Because of their irregular or long filamentous configurations, asbestos fibers tend to be deposited at the bifurcation of small airways and subsequently pass into and through bronchiolar walls. Smaller fibers reach the lung parenchyma via the airstream, where they can penetrate alveolar septa or the visceral pleura [Churg 1998a]. Amphibole asbestos is durable within the lung, whereas chrysotile degrades over time because of the leaching of magnesium ions. Short asbestos fibers may be phagocytized by alveolar macrophages and subsequently removed from the lung by means of airways or lymphatics [Churg 1998a]. A relatively minor proportion of larger fibers are coated with protein and iron by alveolar macrophages to form asbestos bodies [Roggli 2004]. Unlike uncoated fibers, asbestos bodies can be readily recognized by light microscopy in slides of lung tissue and serve as valuable markers of asbestos exposure (Fig. 32). Histochemical stains for iron enhance the recognition and detection of asbestos bodies in tissue. Asbestos is fibrogenic to the lung and pleura, is a recognized cause of lung carcinoma, and is the most important cause of pleural mesothelioma [Roggli et al. 2010].


Asbestosis is defined as lung parenchymal fibrosis due to inhaled asbestos fibers [“Diagnostic,” 2004; Churg 1998a; Roggli et al. 2010]. Macroscopically, the lung is remodeled by interstitial fibrosis and honeycombing, frequently with a lower-lobe distribution, imparting an appearance similar to that of idiopathic pulmonary fibrosis.
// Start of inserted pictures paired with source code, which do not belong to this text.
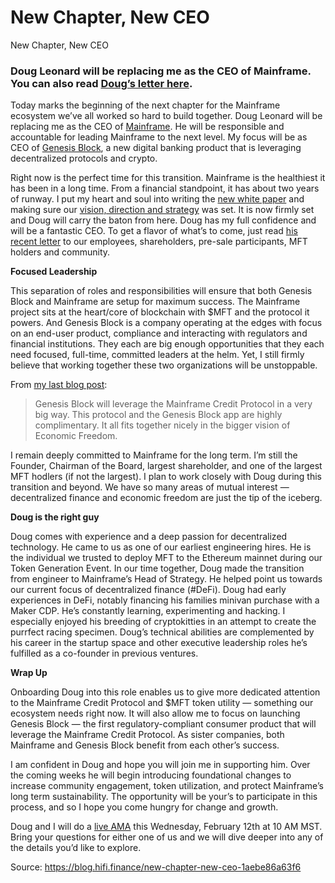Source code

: 
# New Chapter, New CEO

New Chapter, New CEO

### Doug Leonard will be replacing me as the CEO of Mainframe. You can also read [Doug’s letter here](https://blog.mainframe.com/shareholder-letter-february-2020-36fdb310a82d).

Today marks the beginning of the next chapter for the Mainframe ecosystem we’ve all worked so hard to build together. Doug Leonard will be replacing me as the CEO of [Mainframe](https://mainframe.com/). He will be responsible and accountable for leading Mainframe to the next level. My focus will be as CEO of [Genesis Block](https://genesisblock.com/), a new digital banking product that is leveraging decentralized protocols and crypto.

Right now is the perfect time for this transition. Mainframe is the healthiest it has been in a long time. From a financial standpoint, it has about two years of runway. I put my heart and soul into writing the [new white paper](https://docs.google.com/document/d/1G_Mpq2xRlojkCseactAXu2WSUmDR6lzS0Kybvcd-UUw/edit) and making sure our [vision, direction and strategy](https://blog.mainframe.com/mainframe-credit-protocol-unlocking-economic-freedom-financial-access-for-all-753a9590692f) was set. It is now firmly set and Doug will carry the baton from here. Doug has my full confidence and will be a fantastic CEO. To get a flavor of what’s to come, just read [his recent letter](https://blog.mainframe.com/shareholder-letter-february-2020-36fdb310a82d) to our employees, shareholders, pre-sale participants, MFT holders and community.

**Focused Leadership**

This separation of roles and responsibilities will ensure that both Genesis Block and Mainframe are setup for maximum success. The Mainframe project sits at the heart/core of blockchain with $MFT and the protocol it powers. And Genesis Block is a company operating at the edges with focus on an end-user product, compliance and interacting with regulators and financial institutions. They each are big enough opportunities that they each need focused, full-time, committed leaders at the helm. Yet, I still firmly believe that working together these two organizations will be unstoppable.

From [my last blog post](https://blog.mainframe.com/mainframe-credit-protocol-unlocking-economic-freedom-financial-access-for-all-753a9590692f):
> Genesis Block will leverage the Mainframe Credit Protocol in a very big way. This protocol and the Genesis Block app are highly complimentary. It all fits together nicely in the bigger vision of Economic Freedom.

I remain deeply committed to Mainframe for the long term. I’m still the Founder, Chairman of the Board, largest shareholder, and one of the largest MFT hodlers (if not the largest). I plan to work closely with Doug during this transition and beyond. We have so many areas of mutual interest — decentralized finance and economic freedom are just the tip of the iceberg.

**Doug is the right guy**

Doug comes with experience and a deep passion for decentralized technology. He came to us as one of our earliest engineering hires. He is the individual we trusted to deploy MFT to the Ethereum mainnet during our Token Generation Event. In our time together, Doug made the transition from engineer to Mainframe’s Head of Strategy. He helped point us towards our current focus of decentralized finance (#DeFi). Doug had early experiences in DeFi, notably financing his families minivan purchase with a Maker CDP. He’s constantly learning, experimenting and hacking. I especially enjoyed his breeding of cryptokitties in an attempt to create the purrfect racing specimen. Doug’s technical abilities are complemented by his career in the startup space and other executive leadership roles he’s fulfilled as a co-founder in previous ventures.

**Wrap Up**

Onboarding Doug into this role enables us to give more dedicated attention to the Mainframe Credit Protocol and $MFT token utility — something our ecosystem needs right now. It will also allow me to focus on launching Genesis Block — the first regulatory-compliant consumer product that will leverage the Mainframe Credit Protocol. As sister companies, both Mainframe and Genesis Block benefit from each other’s success.

I am confident in Doug and hope you will join me in supporting him. Over the coming weeks he will begin introducing foundational changes to increase community engagement, token utilization, and protect Mainframe’s long term sustainability. The opportunity will be your’s to participate in this process, and so I hope you come hungry for change and growth.

Doug and I will do a [live AMA](https://youtu.be/oKtXxSKqtVI) this Wednesday, February 12th at 10 AM MST. Bring your questions for either one of us and we will dive deeper into any of the details you’d like to explore.


Source: https://blog.hifi.finance/new-chapter-new-ceo-1aebe86a63f6
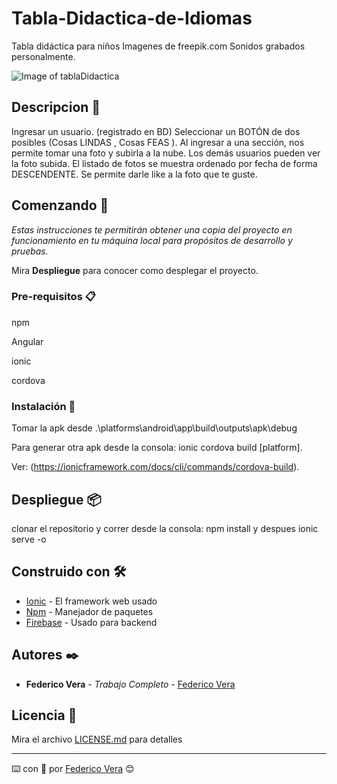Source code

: # Tabla-Didactica-de-Idiomas
Tabla didáctica para niños
Imagenes de freepik.com
Sonidos grabados personalmente.

![Image of tablaDidactica](https://firebasestorage.googleapis.com/v0/b/relevamientovisual1.appspot.com/o/RelevamientoVisual.jpg?alt=media&token=9593246f-9000-4a49-b28e-6bbcfa211581)

## Descripcion :book:

Ingresar un usuario. (registrado en BD) Seleccionar un BOTÓN de dos posibles (Cosas LINDAS , Cosas FEAS ).
Al ingresar a una sección, nos permite tomar una foto y subirla a la nube.
Los demás usuarios pueden ver la foto subida. 
El listado de fotos se muestra ordenado por fecha de forma DESCENDENTE. 
Se permite darle like a la foto que te guste.


## Comenzando 🚀

_Estas instrucciones te permitirán obtener una copia del proyecto en funcionamiento en tu máquina local para propósitos de desarrollo y pruebas._

Mira **Despliegue** para conocer como desplegar el proyecto.


### Pre-requisitos 📋

npm

Angular

ionic

cordova

### Instalación 🔧

Tomar la apk desde .\platforms\android\app\build\outputs\apk\debug

Para generar otra apk desde la consola: ionic cordova build [platform].

Ver: (https://ionicframework.com/docs/cli/commands/cordova-build).


## Despliegue 📦

clonar el repositorio y correr desde la consola: npm install y despues ionic serve -o

## Construido con 🛠️


* [Ionic](https://ionicframework.com/) - El framework web usado
* [Npm](https://maven.apache.org/) - Manejador de paquetes
* [Firebase](https://firebase.google.com/) - Usado para backend



## Autores ✒️

* **Federico Vera** - *Trabajo Completo* - [Federico Vera](https://github.com/dfedericovera)


## Licencia 📄

Mira el archivo [LICENSE.md](LICENSE.md) para detalles


---
⌨️ con :muscle: por [Federico Vera](https://github.com/dfedericovera) 😊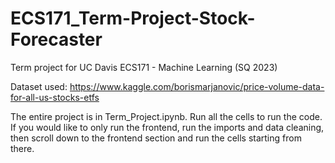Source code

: # ECS171_Term-Project-Stock-Forecaster
Term project for UC Davis ECS171 - Machine Learning (SQ 2023)

Dataset used: https://www.kaggle.com/borismarjanovic/price-volume-data-for-all-us-stocks-etfs

The entire project is in Term_Project.ipynb. Run all the cells to run the code. If you would like to only run the frontend, run the imports and data cleaning, then scroll down to the frontend section and run the cells starting from there. 
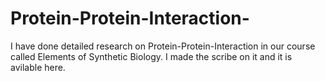 # Protein-Protein-Interaction-

I have done detailed research on Protein-Protein-Interaction in our course called Elements of Synthetic Biology. 
I made the scribe on it and it is avilable here.

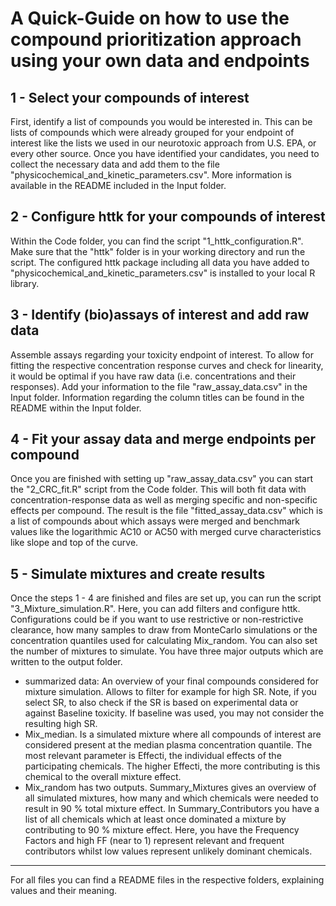 # A Quick-Guide on how to use the compound prioritization approach using your own data and endpoints

## 1 - Select your compounds of interest
First, identify a list of compounds you would be interested in. This can be lists of compounds which were already grouped for your endpoint of interest like the lists we used in our neurotoxic approach from U.S. EPA, or every other source. Once you have identified your candidates, you need to collect the necessary data and add them to the file "physicochemical_and_kinetic_parameters.csv". More information is available in the README included in the Input folder. 

## 2 - Configure httk for your compounds of interest
Within the Code folder, you can find the script "1_httk_configuration.R". Make sure that the "httk" folder is in your working directory and run the script. The configured httk package including all data you have added to "physicochemical_and_kinetic_parameters.csv" is installed to your local R library. 

## 3 - Identify (bio)assays of interest and add raw data
Assemble assays regarding your toxicity endpoint of interest. To allow for fitting the respective concentration response curves and check for linearity, it would be optimal if you have raw data (i.e. concentrations and their responses). Add your information to the file "raw_assay_data.csv" in the Input folder. Information regarding the column titles can be found in the README within the Input folder. 

## 4 - Fit your assay data and merge endpoints per compound
Once you are finished with setting up "raw_assay_data.csv" you can start the "2_CRC_fit.R" script from the Code folder. This will both fit data with concentration-response data as well as merging specific and non-specific effects per compound. The result is the file "fitted_assay_data.csv" which is a list of compounds about which assays were merged and benchmark values like the logarithmic AC10 or AC50 with merged curve characteristics like slope and top of the curve.

## 5 - Simulate mixtures and create results
Once the steps 1 - 4 are finished and files are set up, you can run the script "3_Mixture_simulation.R". Here, you can add filters and configure httk. Configurations could be if you want to use restrictive or non-restrictive clearance, how many samples to draw from MonteCarlo simulations or the concentration quantiles used for calculating Mix_random. You can also set the number of mixtures to simulate. You have three major outputs which are written to the output folder.
 - summarized data: An overview of your final compounds considered for mixture simulation. Allows to filter for example for high SR. Note, if you select SR, to also check if the SR is based on experimental data or against Baseline toxicity. If baseline was used, you may not consider the resulting high SR.
 - Mix_median. Is a simulated mixture where all compounds of interest are considered present at the median plasma concentration quantile. The most relevant parameter is Effecti, the individual effects of the participating chemicals. The higher Effecti, the more contributing is this chemical to the overall mixture effect. 
 - Mix_random has two outputs. Summary_Mixtures gives an overview of all simulated mixtures, how many and which chemicals were needed to result in 90 % total mixture effect. In Summary_Contributors you have a list of all chemicals which at least once dominated a mixture by contributing to 90 % mixture effect. Here, you have the Frequency Factors and high FF (near to 1) represent relevant and frequent contributors whilst low values represent unlikely dominant chemicals. 

-------------------------------------------------------------------------------------------------------------------

For all files you can find a README files in the respective folders, explaining values and their meaning.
Coarse gray fibrous trabeculae and fibrotic interlobular septa extend into the lung parenchyma, which often has a bronze discoloration in the fixed specimen (Fig. 33). Histologically, the extent (and progression) of fibrosis is graded from 1 (fibrosis confined to the walls of respiratory bronchioles and the first tier of adjacent alveoli) to 4 (honeycomb changes) [Roggli et al. 2010]. Fibrosis histologically has a chronic collagenous appearance with low cellularity and irregular effacement of alveolar architecture, which gives rise to small irregular opacities in the chest radiograph [Dick et al. 1992] (Fig. 34). Two or more asbestos bodies per square centimeter of a 5-mm thick lung section, in combination with interstitial fibrosis of the appropriate pattern, are indicative of asbestosis (Fig. 32). Fewer asbestos bodies do not necessarily exclude a diagnosis of asbestosis, but evidence of excess asbestos would then require quantitating fibers by electron microscopy following lung digestion and sediment extraction [Roggli et al. 2010; Roggli and Sharma 2004].